L'Ofcom, l'autorité de régulation des communications du Royaume-Uni, a demandé des informations à X (anciennement Twitter) concernant des signalements selon lesquels son chatbot d'IA Grok générerait des images sexualisées d'enfants. L'enquête fait suite aux préoccupations soulevées par divers groupes de défense de la sécurité en ligne et organes de presse concernant l'utilisation potentiellement abusive de la technologie d'IA.
L'autorité de régulation cherche à comprendre les mesures de protection mises en place par X pour empêcher la création et la diffusion de telles images, et à évaluer l'efficacité de ces mesures. L'Ofcom a le pouvoir d'infliger des amendes aux entreprises qui ne protègent pas les utilisateurs contre les contenus préjudiciables, et cette enquête pourrait entraîner d'autres mesures réglementaires.

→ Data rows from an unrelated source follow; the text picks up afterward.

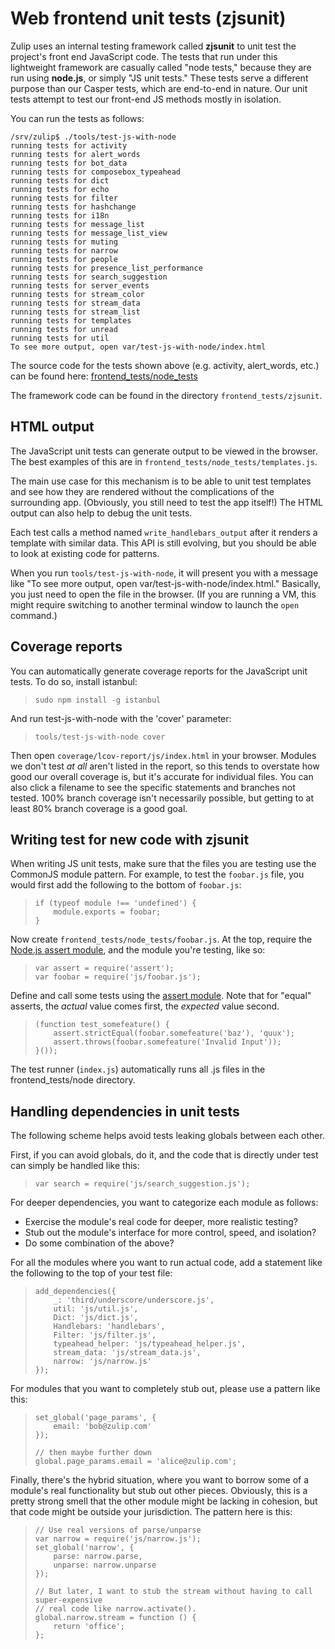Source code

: # Web frontend unit tests (zjsunit)

Zulip uses an internal testing framework called **zjsunit** to
unit test the project's front end JavaScript code.  The tests that run
under this lightweight framework are casually called "node
tests," because they are run using **node.js**, or simply
"JS unit tests." These tests serve a different purpose than
our Casper tests, which are end-to-end in nature.  Our 
unit tests attempt to test our front-end JS methods mostly
in isolation.

You can run the tests as follows:

```
/srv/zulip$ ./tools/test-js-with-node 
running tests for activity
running tests for alert_words
running tests for bot_data
running tests for composebox_typeahead
running tests for dict
running tests for echo
running tests for filter
running tests for hashchange
running tests for i18n
running tests for message_list
running tests for message_list_view
running tests for muting
running tests for narrow
running tests for people
running tests for presence_list_performance
running tests for search_suggestion
running tests for server_events
running tests for stream_color
running tests for stream_data
running tests for stream_list
running tests for templates
running tests for unread
running tests for util
To see more output, open var/test-js-with-node/index.html
```

The source code for the tests shown above (e.g. activity, alert_words, etc.)
can be found here: [frontend_tests/node_tests](https://github.com/zulip/zulip/tree/master/frontend_tests/node_tests)

The framework code can be found in the directory `frontend_tests/zjsunit`.

## HTML output

The JavaScript unit tests can generate output to be viewed in the
browser.  The best examples of this are in `frontend_tests/node_tests/templates.js`.

The main use case for this mechanism is to be able to unit test
templates and see how they are rendered without the complications
of the surrounding app.  (Obviously, you still need to test the
app itself!)  The HTML output can also help to debug the unit tests.

Each test calls a method named `write_handlebars_output` after it
renders a template with similar data.  This API is still evolving,
but you should be able to look at existing code for patterns.

When you run `tools/test-js-with-node`, it will present you with a
message like "To see more output, open var/test-js-with-node/index.html."
Basically, you just need to open the file in the browser.  (If you are
running a VM, this might require switching to another terminal window
to launch the `open` command.)

## Coverage reports

You can automatically generate coverage reports for the JavaScript unit
tests. To do so, install istanbul:

>     sudo npm install -g istanbul

And run test-js-with-node with the 'cover' parameter:

>     tools/test-js-with-node cover

Then open `coverage/lcov-report/js/index.html` in your browser. Modules
we don't test *at all* aren't listed in the report, so this tends to
overstate how good our overall coverage is, but it's accurate for
individual files. You can also click a filename to see the specific
statements and branches not tested. 100% branch coverage isn't
necessarily possible, but getting to at least 80% branch coverage is a
good goal.

## Writing test for new code with zjsunit

When writing JS unit tests, make sure that the files you are testing
use the CommonJS module pattern. For example, to
test the `foobar.js` file, you would first add the following to the
bottom of `foobar.js`:

>     if (typeof module !== 'undefined') {
>         module.exports = foobar;
>     }

Now create `frontend_tests/node_tests/foobar.js`. At the top, require
the [Node.js assert module](http://nodejs.org/api/assert.html), and the
module you're testing, like so:

>     var assert = require('assert');
>     var foobar = require('js/foobar.js');


Define and call some tests using the [assert
module](http://nodejs.org/api/assert.html). Note that for "equal"
asserts, the *actual* value comes first, the *expected* value second.

>     (function test_somefeature() {
>         assert.strictEqual(foobar.somefeature('baz'), 'quux');
>         assert.throws(foobar.somefeature('Invalid Input'));
>     }());

The test runner (`index.js`) automatically runs all .js files in the
frontend\_tests/node directory.

## Handling dependencies in unit tests

The following scheme helps avoid tests leaking globals between each
other.

First, if you can avoid globals, do it, and the code that is directly
under test can simply be handled like this:

>     var search = require('js/search_suggestion.js');

For deeper dependencies, you want to categorize each module as follows:

-   Exercise the module's real code for deeper, more realistic testing?
-   Stub out the module's interface for more control, speed, and
    isolation?
-   Do some combination of the above?

For all the modules where you want to run actual code, add a statement
like the following to the top of your test file:

>     add_dependencies({
>         _: 'third/underscore/underscore.js',
>         util: 'js/util.js',
>         Dict: 'js/dict.js',
>         Handlebars: 'handlebars',
>         Filter: 'js/filter.js',
>         typeahead_helper: 'js/typeahead_helper.js',
>         stream_data: 'js/stream_data.js',
>         narrow: 'js/narrow.js'
>     });

For modules that you want to completely stub out, please use a pattern
like this:

>     set_global('page_params', {
>         email: 'bob@zulip.com'
>     });
>
>     // then maybe further down
>     global.page_params.email = 'alice@zulip.com';

Finally, there's the hybrid situation, where you want to borrow some of
a module's real functionality but stub out other pieces. Obviously, this
is a pretty strong smell that the other module might be lacking in
cohesion, but that code might be outside your jurisdiction. The pattern
here is this:

>     // Use real versions of parse/unparse
>     var narrow = require('js/narrow.js');
>     set_global('narrow', {
>         parse: narrow.parse,
>         unparse: narrow.unparse
>     });
>
>     // But later, I want to stub the stream without having to call super-expensive
>     // real code like narrow.activate().
>     global.narrow.stream = function () {
>         return 'office';
>     };

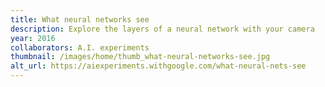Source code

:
 ```yaml
---
title: What neural networks see
description: Explore the layers of a neural network with your camera
year: 2016
collaborators: A.I. experiments
thumbnail: /images/home/thumb_what-neural-networks-see.jpg
alt_url: https://aiexperiments.withgoogle.com/what-neural-nets-see
---
```



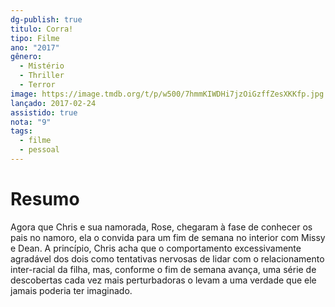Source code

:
 ```yaml
---
dg-publish: true
titulo: Corra!
tipo: Filme
ano: "2017"
gênero:
  - Mistério
  - Thriller
  - Terror
image: https://image.tmdb.org/t/p/w500/7hmmKIWDHi7jzOiGzffZesXKKfp.jpg
lançado: 2017-02-24
assistido: true
nota: "9"
tags:
  - filme
  - pessoal
---
```

# Resumo
Agora que Chris e sua namorada, Rose, chegaram à fase de conhecer os pais no namoro, ela o convida para um fim de semana no interior com Missy e Dean. A princípio, Chris acha que o comportamento excessivamente agradável dos dois como tentativas nervosas de lidar com o relacionamento inter-racial da filha, mas, conforme o fim de semana avança, uma série de descobertas cada vez mais perturbadoras o levam a uma verdade que ele jamais poderia ter imaginado.
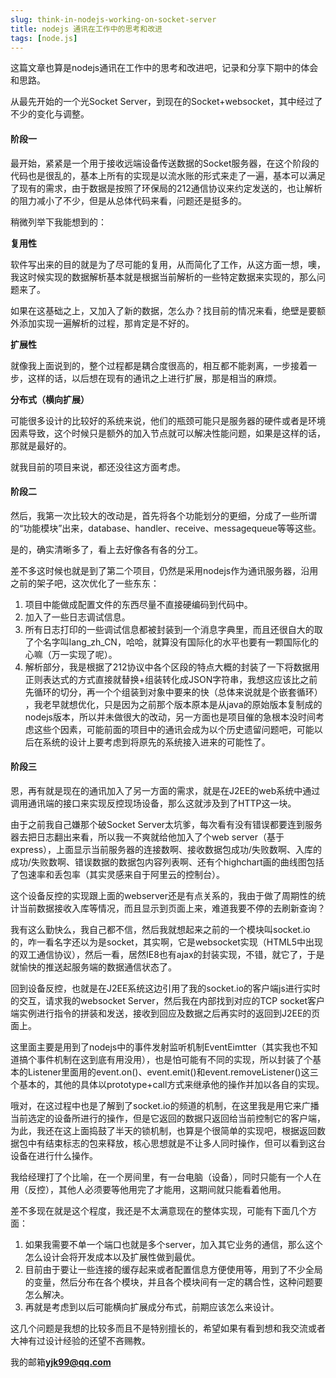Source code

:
 ```yaml
---
slug: think-in-nodejs-working-on-socket-server
title: nodejs 通讯在工作中的思考和改进
tags: [node.js]
---
```


这篇文章也算是nodejs通讯在工作中的思考和改进吧，记录和分享下期中的体会和思路。

从最先开始的一个光Socket Server，到现在的Socket+websocket，其中经过了不少的变化与调整。



####   阶段一

最开始，紧紧是一个用于接收远端设备传送数据的Socket服务器，在这个阶段的代码也是很乱的，基本上所有的实现是以流水账的形式来走了一遍，基本可以满足了现有的需求，由于数据是按照了环保局的212通信协议来约定发送的，也让解析的阻力减小了不少，但是从总体代码来看，问题还是挺多的。

  稍微列举下我能想到的：

  **复用性**

  软件写出来的目的就是为了尽可能的复用，从而简化了工作，从这方面一想，噢，我这时候实现的数据解析基本就是根据当前解析的一些特定数据来实现的，那么问题来了。

  如果在这基础之上，又加入了新的数据，怎么办？找目前的情况来看，绝壁是要额外添加实现一遍解析的过程，那肯定是不好的。

  **扩展性**

  就像我上面说到的，整个过程都是耦合度很高的，相互都不能剥离，一步接着一步，这样的话，以后想在现有的通讯之上进行扩展，那是相当的麻烦。

  **分布式（横向扩展）**

  可能很多设计的比较好的系统来说，他们的瓶颈可能只是服务器的硬件或者是环境因素导致，这个时候只是额外的加入节点就可以解决性能问题，如果是这样的话，那就是最好的。

  就我目前的项目来说，都还没往这方面考虑。

####   阶段二

  然后，我第一次比较大的改动是，首先将各个功能划分的更细，分成了一些所谓的“功能模块”出来，database、handler、receive、messagequeue等等这些。

  是的，确实清晰多了，看上去好像各有各的分工。

  差不多这时候也就是到了第二个项目，仍然是采用nodejs作为通讯服务器，沿用之前的架子吧，这次优化了一些东东：

1.   项目中能做成配置文件的东西尽量不直接硬编码到代码中。
1.   加入了一些日志调试信息。
1.   所有日志打印的一些调试信息都被封装到一个消息字典里，而且还很自大的取了个名字叫lang_zh_CN，哈哈，就算没有国际化的水平也要有一颗国际化的心嘛（万一实现了呢）。
1.   解析部分，我是根据了212协议中各个区段的特点大概的封装了一下将数据用正则表达式的方式直接就替换+组装转化成JSON字符串，我想这应该比之前先循环的切分，再一个个组装到对象中要来的快（总体来说就是个嵌套循环） ，我老早就想优化，只是因为之前那个版本原本是从java的原始版本复制成的nodejs版本，所以并未做很大的改动，另一方面也是项目催的急根本没时间考虑这些个因素，可能前面的项目中的通讯会成为以个历史遗留问题吧，可能以后在系统的设计上要考虑到将原先的系统接入进来的可能性了。



####   阶段三

  恩，再有就是现在的通讯加入了另一方面的需求，就是在J2EE的web系统中通过调用通讯端的接口来实现反控现场设备，那么这就涉及到了HTTP这一块。

  由于之前我自己嫌那个破Socket Server太坑爹，每次看有没有错误都要连到服务器去把日志翻出来看，所以我一不爽就给他加入了个web server（基于express），上面显示当前服务器的连接数啊、接收数据包成功/失败数啊、入库的成功/失败数啊、错误数据的数据包内容列表啊、还有个highchart画的曲线图包括了包速率和丢包率（其实灵感来自于阿里云的控制台）。

  这个设备反控的实现跟上面的webserver还是有点关系的，我由于做了周期性的统计当前数据接收入库等情况，而且显示到页面上来，难道我要不停的去刷新查询？

  我有这么勤快么，我自己都不信，然后我就想起来之前的一个模块叫socket.io的，咋一看名字还以为是socket，其实啊，它是websocket实现（HTML5中出现的双工通信协议），然后一看，居然IE8也有ajax的封装实现，不错，就它了，于是就愉快的推送起服务端的数据通信状态了。



  回到设备反控，也就是在J2EE系统这边引用了我的socket.io的客户端js进行实时的交互，请求我的websocket Server，然后我在内部找到对应的TCP socket客户端实例进行指令的拼装和发送，接收到回应及数据之后再实时的返回到J2EE的页面上。

  这里面主要是用到了nodejs中的事件发射监听机制EventEimtter（其实我也不知道搞个事件机制在这到底有用没用），也是怕可能有不同的实现，所以封装了个基本的Listener里面用的event.on()、event.emit()和event.removeListener()这三个基本的，其他的具体以prototype+call方式来继承他的操作并加以各自的实现。

  哦对，在这过程中也是了解到了socket.io的频道的机制，在这里我是用它来广播当前选定的设备所进行的操作，但是它返回的数据只返回给当前控制它的客户端，为此，我还在这上面捣鼓了半天的锁机制，也算是个很简单的实现吧，根据返回数据包中有结束标志的包来释放，核心思想就是不让多人同时操作，但可以看到这台设备在进行什么操作。

  我给经理打了个比喻，在一个房间里，有一台电脑（设备），同时只能有一个人在用（反控），其他人必须要等他用完了才能用，这期间就只能看着他用。

  差不多现在就是这个程度，我还是不太满意现在的整体实现，可能有下面几个方面：

1.   如果我需要不单一个端口也就是多个server，加入其它业务的通信，那么这个怎么设计会将开发成本以及扩展性做到最优。
1.   目前由于要让一些连接的缓存起来或者配置信息方便使用等，用到了不少全局的变量，然后分布在各个模块，并且各个模块间有一定的耦合性，这种问题要怎么解决。
1.   再就是考虑到以后可能横向扩展成分布式，前期应该怎么来设计。



这几个问题是我想的比较多而且不是特别擅长的，希望如果有看到想和我交流或者大神有过设计经验的还望不吝赐教。

  我的邮箱**yjk99@qq.com**


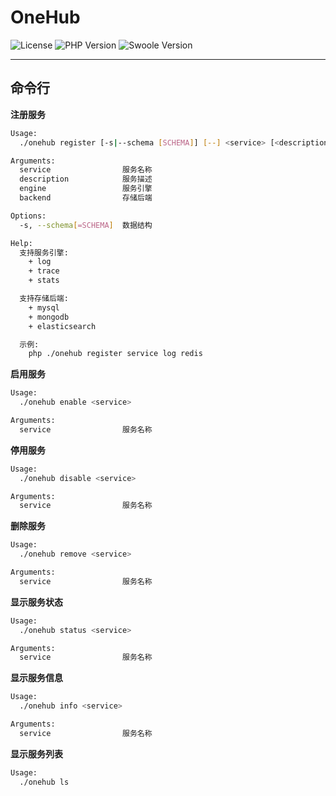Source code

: # OneHub

![License](https://img.shields.io/badge/License-Apache_2.0-d33d3b.svg)
![PHP Version](https://img.shields.io/badge/PHP-7.2.7-8892be.svg)
![Swoole Version](https://img.shields.io/badge/Swoole-2.2.0-108cdd.svg)

---

## 命令行

**注册服务**

```bash
Usage:
  ./onehub register [-s|--schema [SCHEMA]] [--] <service> [<description> [<engine> [<backend>]]]

Arguments:
  service                服务名称
  description            服务描述
  engine                 服务引擎
  backend                存储后端

Options:
  -s, --schema[=SCHEMA]  数据结构

Help:
  支持服务引擎:
    + log
    + trace
    + stats

  支持存储后端:
    + mysql
    + mongodb
    + elasticsearch

  示例:
    php ./onehub register service log redis
```


**启用服务**

```bash
Usage:
  ./onehub enable <service>

Arguments:
  service                服务名称
```


**停用服务**

```bash
Usage:
  ./onehub disable <service>

Arguments:
  service                服务名称
```


**删除服务**

```bash
Usage:
  ./onehub remove <service>

Arguments:
  service                服务名称
```


**显示服务状态**

```bash
Usage:
  ./onehub status <service>

Arguments:
  service                服务名称
```


**显示服务信息**

```bash
Usage:
  ./onehub info <service>

Arguments:
  service                服务名称
```


**显示服务列表**

```bash
Usage:
  ./onehub ls
```
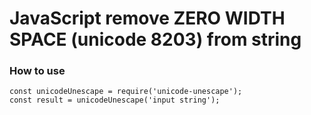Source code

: # JavaScript remove ZERO WIDTH SPACE (unicode 8203) from string

### How to use

```
const unicodeUnescape = require('unicode-unescape');
const result = unicodeUnescape('input string');
```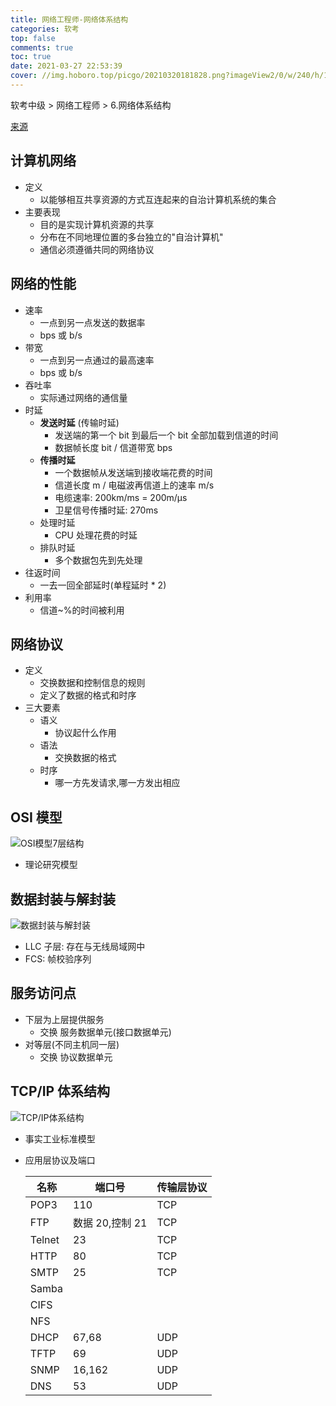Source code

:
 ```yaml
---
title: 网络工程师-网络体系结构
categories: 软考
top: false
comments: true
toc: true
date: 2021-03-27 22:53:39
cover: //img.hoboro.top/picgo/20210320181828.png?imageView2/0/w/240/h/145
---
```


软考中级 > 网络工程师 > 6.网络体系结构

<!-- more -->

[来源](https://www.bilibili.com/video/BV18Z4y1A7Yk)

## 计算机网络

- 定义
  - 以能够相互共享资源的方式互连起来的自治计算机系统的集合
- 主要表现
  - 目的是实现计算机资源的共享
  - 分布在不同地理位置的多台独立的"自治计算机"
  - 通信必须遵循共同的网络协议

## 网络的性能

- 速率
  - 一点到另一点发送的数据率
  - bps 或 b/s
- 带宽
  - 一点到另一点通过的最高速率
  - bps 或 b/s
- 吞吐率
  - 实际通过网络的通信量
- 时延
  - **发送时延** (传输时延)
    - 发送端的第一个 bit 到最后一个 bit 全部加载到信道的时间
    - 数据帧长度 bit / 信道带宽 bps
  - **传播时延**
    - 一个数据帧从发送端到接收端花费的时间
    - 信道长度 m / 电磁波再信道上的速率 m/s
    - 电缆速率: 200km/ms = 200m/μs
    - 卫星信号传播时延: 270ms
  - 处理时延
    - CPU 处理花费的时延
  - 排队时延
    - 多个数据包先到先处理
- 往返时间
  - 一去一回全部延时(单程延时 \* 2)
- 利用率
  - 信道~%的时间被利用

## 网络协议

- 定义
  - 交换数据和控制信息的规则
  - 定义了数据的格式和时序
- 三大要素
  - 语义
    - 协议起什么作用
  - 语法
    - 交换数据的格式
  - 时序
    - 哪一方先发请求,哪一方发出相应

## OSI 模型

![OSI模型7层结构](//img.hoboro.top/picgo/20210327222707.png)

- 理论研究模型

## 数据封装与解封装

![数据封装与解封装](//img.hoboro.top/picgo/20210327222918.png)

- LLC 子层: 存在与无线局域网中
- FCS: 帧校验序列

## 服务访问点

- 下层为上层提供服务
  - 交换 服务数据单元(接口数据单元)
- 对等层(不同主机同一层)
  - 交换 协议数据单元

## TCP/IP 体系结构

![TCP/IP体系结构](//img.hoboro.top/picgo/20210327223706.png)

- 事实工业标准模型
- 应用层协议及端口

  | 名称   | 端口号          | 传输层协议 |
  | ------ | --------------- | ---------- |
  | POP3   | 110             | TCP        |
  | FTP    | 数据 20,控制 21 | TCP        |
  | Telnet | 23              | TCP        |
  | HTTP   | 80              | TCP        |
  | SMTP   | 25              | TCP        |
  | Samba  |                 |            |
  | CIFS   |                 |            |
  | NFS    |                 |            |
  | DHCP   | 67,68           | UDP        |
  | TFTP   | 69              | UDP        |
  | SNMP   | 16,162          | UDP        |
  | DNS    | 53              | UDP        |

Grok, développé par la société d'IA xAI de X, est un grand modèle linguistique (LLM) similaire à d'autres chatbots d'IA comme ChatGPT et Gemini de Google. Ces modèles sont entraînés sur de vastes ensembles de données de texte et d'images, ce qui leur permet de générer de nouveaux contenus, de traduire des langues et de répondre à des questions. Cependant, la même technologie peut être exploitée pour créer des contenus préjudiciables ou illégaux, y compris du matériel pédopornographique (CSAM).
La création d'images sexualisées d'enfants par des modèles d'IA soulève d'importantes préoccupations éthiques et juridiques. Les experts avertissent que ces images, même si elles sont générées de manière synthétique, peuvent contribuer à la normalisation et à l'exploitation des enfants. En outre, la facilité avec laquelle ces images peuvent être créées et diffusées en ligne pose un défi aux forces de l'ordre et aux organismes de protection de l'enfance.
« Le potentiel d'utilisation abusive de l'IA de cette manière est profondément préoccupant », a déclaré le Dr Joanna Bryson, professeure d'éthique et de technologie à la Hertie School de Berlin. « Cela souligne le besoin urgent de réglementations robustes et de directives éthiques pour régir le développement et le déploiement des technologies d'IA. »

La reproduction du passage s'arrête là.